[Records from a data source]:
+--

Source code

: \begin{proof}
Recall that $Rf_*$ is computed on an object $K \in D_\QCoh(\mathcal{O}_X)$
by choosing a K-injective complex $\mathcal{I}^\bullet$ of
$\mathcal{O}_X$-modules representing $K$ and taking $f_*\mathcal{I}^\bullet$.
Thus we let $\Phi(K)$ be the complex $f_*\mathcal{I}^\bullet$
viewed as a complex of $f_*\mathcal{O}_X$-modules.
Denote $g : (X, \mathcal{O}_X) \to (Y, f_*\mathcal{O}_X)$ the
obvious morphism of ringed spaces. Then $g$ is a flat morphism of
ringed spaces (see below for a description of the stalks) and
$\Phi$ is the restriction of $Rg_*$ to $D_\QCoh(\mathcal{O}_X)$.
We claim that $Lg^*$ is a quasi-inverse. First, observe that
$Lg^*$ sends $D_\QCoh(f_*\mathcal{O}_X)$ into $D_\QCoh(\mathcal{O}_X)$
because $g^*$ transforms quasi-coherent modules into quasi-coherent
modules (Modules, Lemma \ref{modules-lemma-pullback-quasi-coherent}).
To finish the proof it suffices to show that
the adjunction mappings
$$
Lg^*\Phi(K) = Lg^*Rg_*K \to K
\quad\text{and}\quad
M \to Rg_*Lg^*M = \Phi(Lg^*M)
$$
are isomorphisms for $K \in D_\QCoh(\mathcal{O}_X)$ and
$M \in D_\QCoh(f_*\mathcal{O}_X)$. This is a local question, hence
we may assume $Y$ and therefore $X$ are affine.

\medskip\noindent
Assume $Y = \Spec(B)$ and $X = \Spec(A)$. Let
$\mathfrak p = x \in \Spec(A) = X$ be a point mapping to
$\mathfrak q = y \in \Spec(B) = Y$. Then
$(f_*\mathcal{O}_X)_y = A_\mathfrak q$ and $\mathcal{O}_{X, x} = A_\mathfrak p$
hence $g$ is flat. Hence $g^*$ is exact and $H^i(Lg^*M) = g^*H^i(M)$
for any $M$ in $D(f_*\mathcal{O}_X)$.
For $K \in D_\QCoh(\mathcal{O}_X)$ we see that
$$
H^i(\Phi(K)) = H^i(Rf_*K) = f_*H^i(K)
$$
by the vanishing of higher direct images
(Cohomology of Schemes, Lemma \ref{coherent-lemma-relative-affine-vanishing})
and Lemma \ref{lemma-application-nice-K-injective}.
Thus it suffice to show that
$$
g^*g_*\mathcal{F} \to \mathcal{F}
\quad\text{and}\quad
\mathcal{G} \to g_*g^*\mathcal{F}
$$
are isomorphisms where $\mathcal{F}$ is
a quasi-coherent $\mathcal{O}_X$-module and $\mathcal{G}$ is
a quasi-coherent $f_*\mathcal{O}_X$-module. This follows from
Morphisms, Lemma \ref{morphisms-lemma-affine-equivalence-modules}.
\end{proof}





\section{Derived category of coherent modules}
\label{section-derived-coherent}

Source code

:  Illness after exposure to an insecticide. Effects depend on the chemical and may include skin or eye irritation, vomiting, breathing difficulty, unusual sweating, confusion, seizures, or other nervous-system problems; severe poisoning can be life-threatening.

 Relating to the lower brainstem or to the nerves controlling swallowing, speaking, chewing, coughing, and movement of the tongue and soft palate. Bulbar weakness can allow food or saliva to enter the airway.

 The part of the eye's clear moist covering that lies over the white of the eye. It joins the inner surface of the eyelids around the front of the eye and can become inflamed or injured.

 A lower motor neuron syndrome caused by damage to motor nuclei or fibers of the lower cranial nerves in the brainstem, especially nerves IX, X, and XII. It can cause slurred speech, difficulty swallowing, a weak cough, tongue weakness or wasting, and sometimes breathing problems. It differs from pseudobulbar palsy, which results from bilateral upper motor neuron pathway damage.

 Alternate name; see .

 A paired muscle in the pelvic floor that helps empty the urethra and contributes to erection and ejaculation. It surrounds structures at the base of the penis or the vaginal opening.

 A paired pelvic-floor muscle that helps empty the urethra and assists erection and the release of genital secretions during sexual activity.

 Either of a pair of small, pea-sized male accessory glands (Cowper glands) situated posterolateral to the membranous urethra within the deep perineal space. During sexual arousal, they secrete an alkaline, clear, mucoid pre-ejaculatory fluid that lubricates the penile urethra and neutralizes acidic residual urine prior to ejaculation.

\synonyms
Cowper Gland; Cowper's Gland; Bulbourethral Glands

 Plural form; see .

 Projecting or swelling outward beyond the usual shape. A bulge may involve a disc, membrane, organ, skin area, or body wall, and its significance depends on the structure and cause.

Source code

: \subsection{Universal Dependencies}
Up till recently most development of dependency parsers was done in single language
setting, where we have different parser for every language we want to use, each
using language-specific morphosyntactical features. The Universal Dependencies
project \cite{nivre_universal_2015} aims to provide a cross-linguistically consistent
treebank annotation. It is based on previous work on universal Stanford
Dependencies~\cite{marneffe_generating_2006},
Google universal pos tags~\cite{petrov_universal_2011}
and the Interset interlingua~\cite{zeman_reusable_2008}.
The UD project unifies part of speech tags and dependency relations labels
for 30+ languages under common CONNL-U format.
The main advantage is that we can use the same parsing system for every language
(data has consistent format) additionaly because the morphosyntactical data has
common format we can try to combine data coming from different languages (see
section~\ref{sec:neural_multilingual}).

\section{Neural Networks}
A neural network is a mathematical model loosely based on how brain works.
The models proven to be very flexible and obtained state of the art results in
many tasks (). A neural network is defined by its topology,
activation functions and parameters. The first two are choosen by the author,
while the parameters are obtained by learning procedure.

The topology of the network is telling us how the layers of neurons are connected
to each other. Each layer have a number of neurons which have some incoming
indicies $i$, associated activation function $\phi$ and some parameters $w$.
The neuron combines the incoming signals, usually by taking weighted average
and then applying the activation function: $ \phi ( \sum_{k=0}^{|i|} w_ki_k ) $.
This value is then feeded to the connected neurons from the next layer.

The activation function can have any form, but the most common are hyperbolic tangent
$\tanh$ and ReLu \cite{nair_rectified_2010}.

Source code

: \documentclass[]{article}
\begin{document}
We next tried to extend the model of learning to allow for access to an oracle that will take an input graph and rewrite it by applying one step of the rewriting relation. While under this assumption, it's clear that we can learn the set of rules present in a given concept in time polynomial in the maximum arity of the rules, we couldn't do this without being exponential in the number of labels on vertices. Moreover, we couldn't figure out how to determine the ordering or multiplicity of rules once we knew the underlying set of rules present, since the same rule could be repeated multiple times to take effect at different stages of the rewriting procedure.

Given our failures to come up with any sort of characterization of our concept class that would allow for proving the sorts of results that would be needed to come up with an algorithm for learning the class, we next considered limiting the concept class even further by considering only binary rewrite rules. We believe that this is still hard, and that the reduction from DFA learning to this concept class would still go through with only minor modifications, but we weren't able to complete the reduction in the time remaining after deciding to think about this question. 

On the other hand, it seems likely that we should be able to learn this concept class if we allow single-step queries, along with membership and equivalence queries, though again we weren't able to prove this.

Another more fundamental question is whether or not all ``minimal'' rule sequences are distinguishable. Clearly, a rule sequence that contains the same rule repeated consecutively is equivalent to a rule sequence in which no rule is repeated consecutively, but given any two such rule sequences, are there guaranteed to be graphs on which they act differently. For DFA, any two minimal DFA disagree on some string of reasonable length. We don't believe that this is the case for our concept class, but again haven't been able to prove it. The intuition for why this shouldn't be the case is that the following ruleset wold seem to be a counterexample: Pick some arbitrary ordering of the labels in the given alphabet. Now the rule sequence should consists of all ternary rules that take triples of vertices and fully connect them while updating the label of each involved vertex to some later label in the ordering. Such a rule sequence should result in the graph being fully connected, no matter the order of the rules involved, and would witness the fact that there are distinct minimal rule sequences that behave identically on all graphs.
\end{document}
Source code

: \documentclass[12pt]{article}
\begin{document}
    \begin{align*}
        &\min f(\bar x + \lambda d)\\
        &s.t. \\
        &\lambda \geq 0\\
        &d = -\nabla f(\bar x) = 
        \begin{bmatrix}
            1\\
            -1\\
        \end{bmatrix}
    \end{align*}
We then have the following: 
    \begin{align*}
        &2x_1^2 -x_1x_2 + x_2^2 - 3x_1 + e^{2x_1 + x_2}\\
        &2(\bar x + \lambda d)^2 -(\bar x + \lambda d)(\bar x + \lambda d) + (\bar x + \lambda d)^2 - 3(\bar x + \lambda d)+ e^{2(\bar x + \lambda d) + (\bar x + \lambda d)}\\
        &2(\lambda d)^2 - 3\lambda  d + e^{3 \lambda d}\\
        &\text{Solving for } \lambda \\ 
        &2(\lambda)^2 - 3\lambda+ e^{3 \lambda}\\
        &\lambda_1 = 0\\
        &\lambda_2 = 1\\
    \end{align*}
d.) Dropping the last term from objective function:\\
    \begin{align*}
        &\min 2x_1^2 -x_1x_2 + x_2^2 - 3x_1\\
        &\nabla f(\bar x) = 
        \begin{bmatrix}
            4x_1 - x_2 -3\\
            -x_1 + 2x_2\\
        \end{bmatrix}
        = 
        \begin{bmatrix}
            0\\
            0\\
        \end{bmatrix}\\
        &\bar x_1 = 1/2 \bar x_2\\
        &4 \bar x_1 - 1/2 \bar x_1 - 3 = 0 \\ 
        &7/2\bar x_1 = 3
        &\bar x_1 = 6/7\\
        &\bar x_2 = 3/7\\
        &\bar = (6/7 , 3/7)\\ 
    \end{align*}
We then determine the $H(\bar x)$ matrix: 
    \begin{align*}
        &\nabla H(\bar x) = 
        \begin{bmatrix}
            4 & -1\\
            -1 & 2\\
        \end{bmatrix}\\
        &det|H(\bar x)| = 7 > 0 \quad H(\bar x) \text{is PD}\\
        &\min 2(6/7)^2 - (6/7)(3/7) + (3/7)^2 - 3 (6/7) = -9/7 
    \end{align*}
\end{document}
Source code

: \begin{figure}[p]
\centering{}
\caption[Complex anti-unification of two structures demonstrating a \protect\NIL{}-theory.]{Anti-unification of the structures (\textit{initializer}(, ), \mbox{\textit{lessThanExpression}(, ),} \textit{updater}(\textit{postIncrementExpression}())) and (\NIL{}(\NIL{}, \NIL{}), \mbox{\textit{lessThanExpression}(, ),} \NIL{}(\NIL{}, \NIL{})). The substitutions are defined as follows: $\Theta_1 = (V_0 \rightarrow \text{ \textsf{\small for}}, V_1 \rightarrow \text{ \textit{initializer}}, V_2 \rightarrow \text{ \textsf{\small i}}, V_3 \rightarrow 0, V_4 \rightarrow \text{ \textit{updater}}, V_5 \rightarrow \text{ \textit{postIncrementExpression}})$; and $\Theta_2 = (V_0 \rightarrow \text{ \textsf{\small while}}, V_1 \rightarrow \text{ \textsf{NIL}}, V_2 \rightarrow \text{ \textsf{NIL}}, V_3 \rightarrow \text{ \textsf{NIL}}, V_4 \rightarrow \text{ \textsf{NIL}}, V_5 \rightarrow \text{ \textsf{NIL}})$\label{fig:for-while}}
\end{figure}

+--

[WHAT IS REQUIRED]:
Given the word "mathfrak", show every line of the records that contains it.

[FINISHED TASK]:
$\mathfrak p = x \in \Spec(A) = X$ be a point mapping to
$\mathfrak q = y \in \Spec(B) = Y$. Then
$(f_*\mathcal{O}_X)_y = A_\mathfrak q$ and $\mathcal{O}_{X, x} = A_\mathfrak p$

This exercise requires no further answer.